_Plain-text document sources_
*** Begin section ***
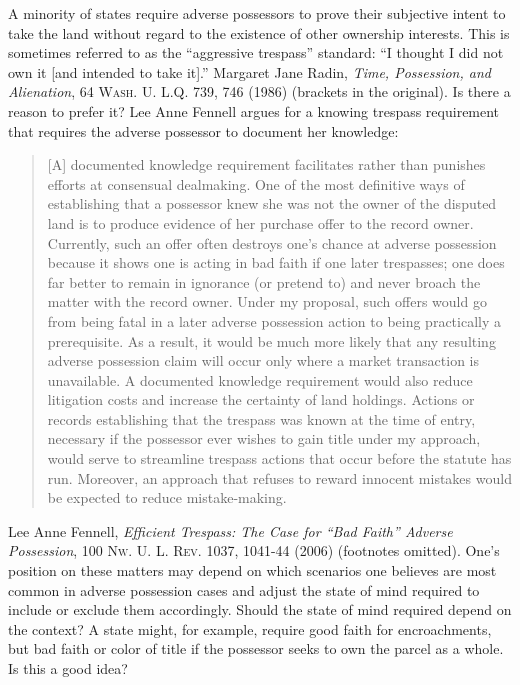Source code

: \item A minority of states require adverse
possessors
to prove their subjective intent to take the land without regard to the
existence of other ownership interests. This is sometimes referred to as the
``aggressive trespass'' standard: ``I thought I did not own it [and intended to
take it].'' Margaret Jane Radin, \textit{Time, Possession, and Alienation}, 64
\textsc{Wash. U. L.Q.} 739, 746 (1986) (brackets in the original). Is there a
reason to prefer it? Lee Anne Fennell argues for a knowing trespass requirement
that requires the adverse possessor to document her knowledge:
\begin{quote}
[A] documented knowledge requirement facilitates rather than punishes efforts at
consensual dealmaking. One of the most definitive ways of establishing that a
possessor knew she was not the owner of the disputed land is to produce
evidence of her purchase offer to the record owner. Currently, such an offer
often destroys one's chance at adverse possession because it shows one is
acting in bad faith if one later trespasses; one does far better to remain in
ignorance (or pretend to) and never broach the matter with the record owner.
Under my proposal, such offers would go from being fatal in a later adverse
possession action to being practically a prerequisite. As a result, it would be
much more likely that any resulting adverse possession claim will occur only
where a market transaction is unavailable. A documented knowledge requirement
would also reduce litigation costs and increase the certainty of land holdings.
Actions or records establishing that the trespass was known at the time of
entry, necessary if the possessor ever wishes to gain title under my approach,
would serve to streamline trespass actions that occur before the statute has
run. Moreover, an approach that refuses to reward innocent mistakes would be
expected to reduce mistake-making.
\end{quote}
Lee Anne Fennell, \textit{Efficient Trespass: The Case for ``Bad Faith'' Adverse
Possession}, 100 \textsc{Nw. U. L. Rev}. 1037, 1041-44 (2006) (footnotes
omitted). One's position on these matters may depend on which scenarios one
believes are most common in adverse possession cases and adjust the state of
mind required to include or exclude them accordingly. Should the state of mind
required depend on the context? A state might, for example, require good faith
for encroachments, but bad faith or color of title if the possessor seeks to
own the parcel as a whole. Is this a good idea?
*** End section ***
*** Begin section ***
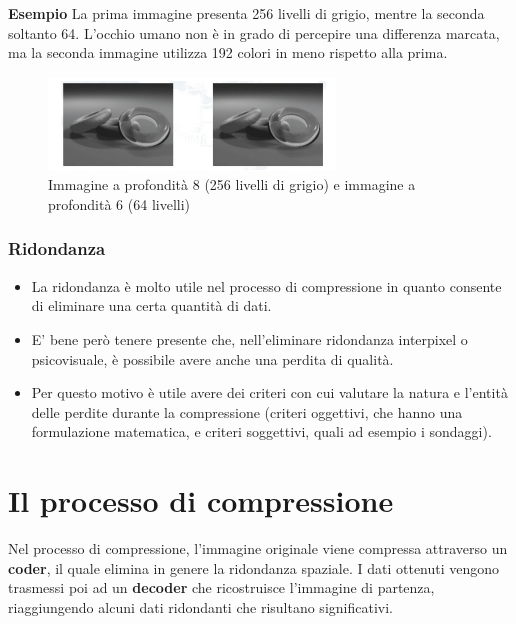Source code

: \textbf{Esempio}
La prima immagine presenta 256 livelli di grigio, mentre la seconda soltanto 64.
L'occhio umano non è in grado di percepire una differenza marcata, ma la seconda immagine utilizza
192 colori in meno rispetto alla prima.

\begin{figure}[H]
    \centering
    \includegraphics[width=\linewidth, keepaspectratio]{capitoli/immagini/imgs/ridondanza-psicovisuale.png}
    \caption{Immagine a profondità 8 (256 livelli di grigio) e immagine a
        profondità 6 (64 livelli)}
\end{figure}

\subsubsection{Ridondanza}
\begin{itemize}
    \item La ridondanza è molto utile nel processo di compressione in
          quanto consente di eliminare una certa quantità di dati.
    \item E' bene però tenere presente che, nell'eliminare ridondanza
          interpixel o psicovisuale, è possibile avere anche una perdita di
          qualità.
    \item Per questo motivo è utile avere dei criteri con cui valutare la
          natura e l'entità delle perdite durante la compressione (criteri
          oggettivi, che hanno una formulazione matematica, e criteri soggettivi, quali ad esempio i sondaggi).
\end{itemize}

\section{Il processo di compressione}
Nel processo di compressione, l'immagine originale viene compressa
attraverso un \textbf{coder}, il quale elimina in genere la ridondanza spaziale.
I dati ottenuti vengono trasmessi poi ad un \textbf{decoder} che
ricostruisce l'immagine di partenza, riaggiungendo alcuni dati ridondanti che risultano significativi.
*** End section ***
*** Begin section ***
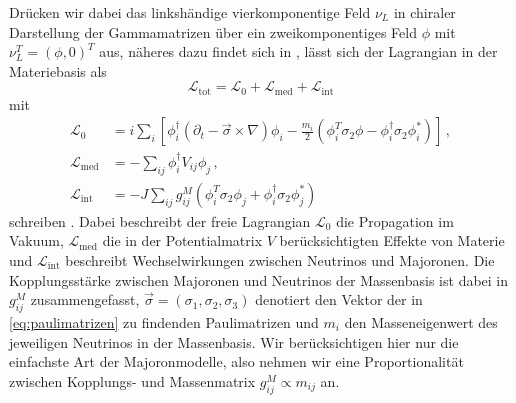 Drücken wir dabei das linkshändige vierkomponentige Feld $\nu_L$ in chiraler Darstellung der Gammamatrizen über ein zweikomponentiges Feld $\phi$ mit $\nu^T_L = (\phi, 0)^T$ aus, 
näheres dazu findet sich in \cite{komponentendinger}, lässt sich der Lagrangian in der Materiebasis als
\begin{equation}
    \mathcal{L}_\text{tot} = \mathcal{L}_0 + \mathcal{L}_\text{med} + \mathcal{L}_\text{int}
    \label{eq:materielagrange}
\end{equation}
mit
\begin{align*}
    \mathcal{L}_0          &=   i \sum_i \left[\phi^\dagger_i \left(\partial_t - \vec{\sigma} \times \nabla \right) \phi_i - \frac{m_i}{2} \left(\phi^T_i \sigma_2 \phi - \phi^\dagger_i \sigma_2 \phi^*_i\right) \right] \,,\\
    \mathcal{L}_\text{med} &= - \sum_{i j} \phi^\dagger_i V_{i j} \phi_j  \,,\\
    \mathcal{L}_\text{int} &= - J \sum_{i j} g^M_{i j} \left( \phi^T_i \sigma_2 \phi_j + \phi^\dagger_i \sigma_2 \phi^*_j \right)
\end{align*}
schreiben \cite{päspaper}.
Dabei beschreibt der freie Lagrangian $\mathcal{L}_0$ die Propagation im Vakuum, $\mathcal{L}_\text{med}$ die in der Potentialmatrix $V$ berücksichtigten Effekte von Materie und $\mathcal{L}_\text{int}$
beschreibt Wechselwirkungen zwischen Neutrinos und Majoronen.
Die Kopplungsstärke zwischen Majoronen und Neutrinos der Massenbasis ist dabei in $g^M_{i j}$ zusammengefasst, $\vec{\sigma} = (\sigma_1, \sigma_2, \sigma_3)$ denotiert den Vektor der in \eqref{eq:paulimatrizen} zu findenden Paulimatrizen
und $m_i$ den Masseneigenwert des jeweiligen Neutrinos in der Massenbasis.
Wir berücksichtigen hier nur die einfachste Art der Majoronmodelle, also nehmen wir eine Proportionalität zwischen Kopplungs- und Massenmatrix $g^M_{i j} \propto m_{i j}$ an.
*** End section ***
_GOAL OF THE EXERCISE_
Only the lines above starting with the one with "where a market" and going through the one with "Actions or records" are to be copied, word for word and with both ends kept.

_THE ANSWER_
where a market transaction is unavailable. A documented knowledge requirement
would also reduce litigation costs and increase the certainty of land holdings.
Actions or records establishing that the trespass was known at the time of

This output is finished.